After Xavier died, I wrote poems on a near daily basis. I had to express myself creatively to make any sense of life. I felt pent up with emotion and in need of release. I wanted to lash out and scream and make people understand my pain. Poetry allowed an outlet for that frustration. A figurative punching bag with the English language delivering hooks and jabs. Up until that point, my experience with poetry had been the clumsy, angsty words of a teenage girl. All darkness, conjured up emotion and the firm belief that no one could understand the complexity of being me. I am sure the words I scrawled, words that seemed so unique and intensely important at the time, have been echoed in girls’ diaries since the beginning of time. They were laboured words, teased out and poured over. Xavier’s poems have almost felt like gifts. As though the poems already existed and I just stumbled upon them. An unseen muse whispering the verses in my ear. I have held those poems close, feeling them too private to share with a broader audience. When I wrote them, the emotions were so raw and they bled onto the page. I read them now and I am startled by their clarity. When my mind raced with so many mixed-up feelings, when everything felt fuzzy around the edges, these poems have delivered my feelings back to me sharp and in razor focus. When I read them now I understand my initial reluctance in sharing them. I can recognise the protective instinct.
Today, I met with a beautiful group of mothers. We share our children gone too soon in common. I decided to share with them a poem I wrote on strength. It made me realise that these poems have power and the potential to give voice to unspoken emotion. They can give form and validation to the mess of grief feelings. And I think, despite the fact that doing so makes me vulnerable, sharing them feels right.

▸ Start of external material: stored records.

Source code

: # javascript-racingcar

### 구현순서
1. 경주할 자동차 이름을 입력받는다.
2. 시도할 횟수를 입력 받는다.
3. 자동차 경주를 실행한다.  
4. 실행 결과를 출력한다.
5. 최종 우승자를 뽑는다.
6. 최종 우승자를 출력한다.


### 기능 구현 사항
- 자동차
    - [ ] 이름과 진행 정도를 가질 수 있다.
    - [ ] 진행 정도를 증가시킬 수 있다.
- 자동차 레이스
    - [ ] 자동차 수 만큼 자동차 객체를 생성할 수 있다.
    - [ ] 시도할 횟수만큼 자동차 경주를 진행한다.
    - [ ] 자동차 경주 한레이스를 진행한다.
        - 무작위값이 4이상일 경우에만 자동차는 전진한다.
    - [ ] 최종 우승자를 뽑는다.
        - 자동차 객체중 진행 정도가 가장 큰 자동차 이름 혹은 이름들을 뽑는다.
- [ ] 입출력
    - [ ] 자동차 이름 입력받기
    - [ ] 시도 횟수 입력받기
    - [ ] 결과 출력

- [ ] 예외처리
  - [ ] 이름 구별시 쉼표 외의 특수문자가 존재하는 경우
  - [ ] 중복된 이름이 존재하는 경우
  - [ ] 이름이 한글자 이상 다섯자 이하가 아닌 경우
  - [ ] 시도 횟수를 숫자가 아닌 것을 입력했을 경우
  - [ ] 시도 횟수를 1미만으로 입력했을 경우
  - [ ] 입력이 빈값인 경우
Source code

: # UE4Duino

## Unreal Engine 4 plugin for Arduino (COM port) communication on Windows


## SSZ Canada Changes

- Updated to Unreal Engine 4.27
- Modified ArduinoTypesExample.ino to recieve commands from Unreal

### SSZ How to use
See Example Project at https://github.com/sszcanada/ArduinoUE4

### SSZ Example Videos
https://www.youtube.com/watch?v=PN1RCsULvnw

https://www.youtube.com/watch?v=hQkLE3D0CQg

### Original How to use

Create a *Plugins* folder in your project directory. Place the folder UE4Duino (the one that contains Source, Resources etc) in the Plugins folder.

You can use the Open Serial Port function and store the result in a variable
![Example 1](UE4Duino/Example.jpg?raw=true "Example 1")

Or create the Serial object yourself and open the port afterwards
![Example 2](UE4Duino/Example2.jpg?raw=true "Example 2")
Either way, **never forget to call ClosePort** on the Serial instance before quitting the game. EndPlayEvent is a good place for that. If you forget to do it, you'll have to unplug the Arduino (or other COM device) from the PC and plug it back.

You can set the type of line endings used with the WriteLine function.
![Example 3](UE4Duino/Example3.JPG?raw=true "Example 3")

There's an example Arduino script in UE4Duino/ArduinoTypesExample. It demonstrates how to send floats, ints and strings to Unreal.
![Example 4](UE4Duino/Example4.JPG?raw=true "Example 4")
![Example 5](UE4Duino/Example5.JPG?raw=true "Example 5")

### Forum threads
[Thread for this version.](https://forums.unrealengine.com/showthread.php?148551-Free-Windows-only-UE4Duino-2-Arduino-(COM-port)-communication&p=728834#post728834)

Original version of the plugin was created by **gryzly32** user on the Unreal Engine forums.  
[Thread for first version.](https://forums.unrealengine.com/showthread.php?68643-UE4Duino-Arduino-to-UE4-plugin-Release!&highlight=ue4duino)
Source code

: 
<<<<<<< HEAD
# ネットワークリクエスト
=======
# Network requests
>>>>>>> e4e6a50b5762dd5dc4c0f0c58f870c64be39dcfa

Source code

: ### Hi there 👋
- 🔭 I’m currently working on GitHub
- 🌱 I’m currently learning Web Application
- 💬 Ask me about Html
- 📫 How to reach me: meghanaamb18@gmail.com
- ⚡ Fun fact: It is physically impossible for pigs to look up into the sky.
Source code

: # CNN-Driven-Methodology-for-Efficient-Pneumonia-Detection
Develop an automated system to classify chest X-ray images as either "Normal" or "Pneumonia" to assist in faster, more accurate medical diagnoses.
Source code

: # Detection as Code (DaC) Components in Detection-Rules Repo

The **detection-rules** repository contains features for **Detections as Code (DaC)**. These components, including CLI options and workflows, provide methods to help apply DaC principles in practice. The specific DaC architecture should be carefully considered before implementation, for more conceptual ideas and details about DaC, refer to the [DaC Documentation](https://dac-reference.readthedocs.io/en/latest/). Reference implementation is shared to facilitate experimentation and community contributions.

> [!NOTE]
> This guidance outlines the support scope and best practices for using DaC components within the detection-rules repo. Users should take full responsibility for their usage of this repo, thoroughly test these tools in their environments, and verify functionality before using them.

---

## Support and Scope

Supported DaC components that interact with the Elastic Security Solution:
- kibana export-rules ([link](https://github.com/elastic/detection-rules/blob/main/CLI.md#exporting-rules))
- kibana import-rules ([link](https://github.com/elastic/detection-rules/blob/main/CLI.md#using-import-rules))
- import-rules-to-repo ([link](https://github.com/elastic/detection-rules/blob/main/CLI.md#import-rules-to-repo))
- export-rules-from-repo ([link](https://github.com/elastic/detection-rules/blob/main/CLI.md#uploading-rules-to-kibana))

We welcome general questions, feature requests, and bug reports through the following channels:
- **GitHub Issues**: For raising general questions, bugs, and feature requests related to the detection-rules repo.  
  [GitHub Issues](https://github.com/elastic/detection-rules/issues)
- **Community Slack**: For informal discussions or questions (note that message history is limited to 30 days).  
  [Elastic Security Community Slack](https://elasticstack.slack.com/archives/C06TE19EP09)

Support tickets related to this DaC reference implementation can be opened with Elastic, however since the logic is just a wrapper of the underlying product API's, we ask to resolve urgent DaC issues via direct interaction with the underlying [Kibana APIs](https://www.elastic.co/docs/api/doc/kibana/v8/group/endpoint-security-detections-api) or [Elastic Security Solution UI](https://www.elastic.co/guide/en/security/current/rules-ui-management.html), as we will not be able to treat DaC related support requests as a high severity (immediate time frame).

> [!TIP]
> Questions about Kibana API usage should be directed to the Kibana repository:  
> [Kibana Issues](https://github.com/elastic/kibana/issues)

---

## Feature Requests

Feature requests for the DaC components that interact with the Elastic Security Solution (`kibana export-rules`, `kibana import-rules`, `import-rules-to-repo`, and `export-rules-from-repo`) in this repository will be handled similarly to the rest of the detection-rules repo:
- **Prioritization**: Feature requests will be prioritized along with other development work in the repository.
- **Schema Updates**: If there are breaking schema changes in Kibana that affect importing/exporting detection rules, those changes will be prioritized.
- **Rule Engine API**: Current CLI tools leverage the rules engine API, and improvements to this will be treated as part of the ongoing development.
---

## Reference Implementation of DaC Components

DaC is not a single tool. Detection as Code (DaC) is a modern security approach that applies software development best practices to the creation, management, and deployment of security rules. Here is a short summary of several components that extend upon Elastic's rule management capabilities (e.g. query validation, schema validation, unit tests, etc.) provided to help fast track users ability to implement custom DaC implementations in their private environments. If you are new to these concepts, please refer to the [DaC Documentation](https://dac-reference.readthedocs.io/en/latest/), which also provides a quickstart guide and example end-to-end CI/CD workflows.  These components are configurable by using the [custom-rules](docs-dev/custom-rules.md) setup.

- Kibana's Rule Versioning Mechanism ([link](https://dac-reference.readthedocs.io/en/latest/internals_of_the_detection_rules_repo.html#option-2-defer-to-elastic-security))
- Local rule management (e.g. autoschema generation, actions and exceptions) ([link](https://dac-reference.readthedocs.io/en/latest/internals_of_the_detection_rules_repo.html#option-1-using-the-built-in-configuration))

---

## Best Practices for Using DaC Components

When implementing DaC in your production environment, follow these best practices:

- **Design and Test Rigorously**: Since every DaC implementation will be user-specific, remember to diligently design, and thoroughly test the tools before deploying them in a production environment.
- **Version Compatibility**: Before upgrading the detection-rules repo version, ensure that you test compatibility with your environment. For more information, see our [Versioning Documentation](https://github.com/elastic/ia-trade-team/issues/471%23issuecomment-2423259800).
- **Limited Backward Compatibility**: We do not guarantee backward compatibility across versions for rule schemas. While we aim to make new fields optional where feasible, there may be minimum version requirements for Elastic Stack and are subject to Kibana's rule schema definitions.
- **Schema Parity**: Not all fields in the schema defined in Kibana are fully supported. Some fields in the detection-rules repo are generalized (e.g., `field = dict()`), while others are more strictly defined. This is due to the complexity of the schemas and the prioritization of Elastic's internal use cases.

So I am sharing the poem I shared with those beautiful mothers today. I will be sharing the poems I have written over the next few months and collating them into a page on this site.
Strong
“You’re so strong” they say, “I couldn’t get of bed” they say
They tell you “I don’t know how you are living day to day”
They think that I am coping – this smile that masks my grief.
They think that I am coping – and it’s met with great relief.
But you can’t see inside me and you can’t read my mind.
And you can’t fill a hole that a baby leaves behind.
I have moments when everything feels like it will be okay,
But I need you to know that I don’t always feel that way.
It’s only been four weeks and years stretch long ahead,
And sometimes when I’m smiling, inside I’m feeling dead.
You ask me if I am “better”, as though recovering from some disease,
But I have lost a son and gained a pain that will not ease.
How would you feel if your child had been taken away?
In a matter of short weeks, would you really feel okay?
His life was cut short, but my love still lingers on.
And for the rest of my life he remains my son.
The time you have with your children you never will regret,
And though our time was short, I never will forget.
He is no less real, no less a person than your living child.
And the tiny time we had him does not render the loss mild.
I might say I see him in the sunshine, hear him when a bird sings,
But I wish I didn’t have to grab on to these remote and abstract things.
To you it seems like beauty, like I’m finding ways to live,
But I’m only holding on to the little life can give.
Half the time I don’t know what I actually feel.
Most of the time the fact he’s gone seems horribly surreal.
And I scream, I cry, I rage but I do it all in silence.
And my exterior seems serene while
my interior’s in violence.
But these thoughts are too dark, too strange for me to say aloud.
And so I stay silent, and you say “You’re strong – I’m proud”
I know you’re trying to help, that you don’t know what to say.
But please don’t believe me when I reply that “I’m okay”.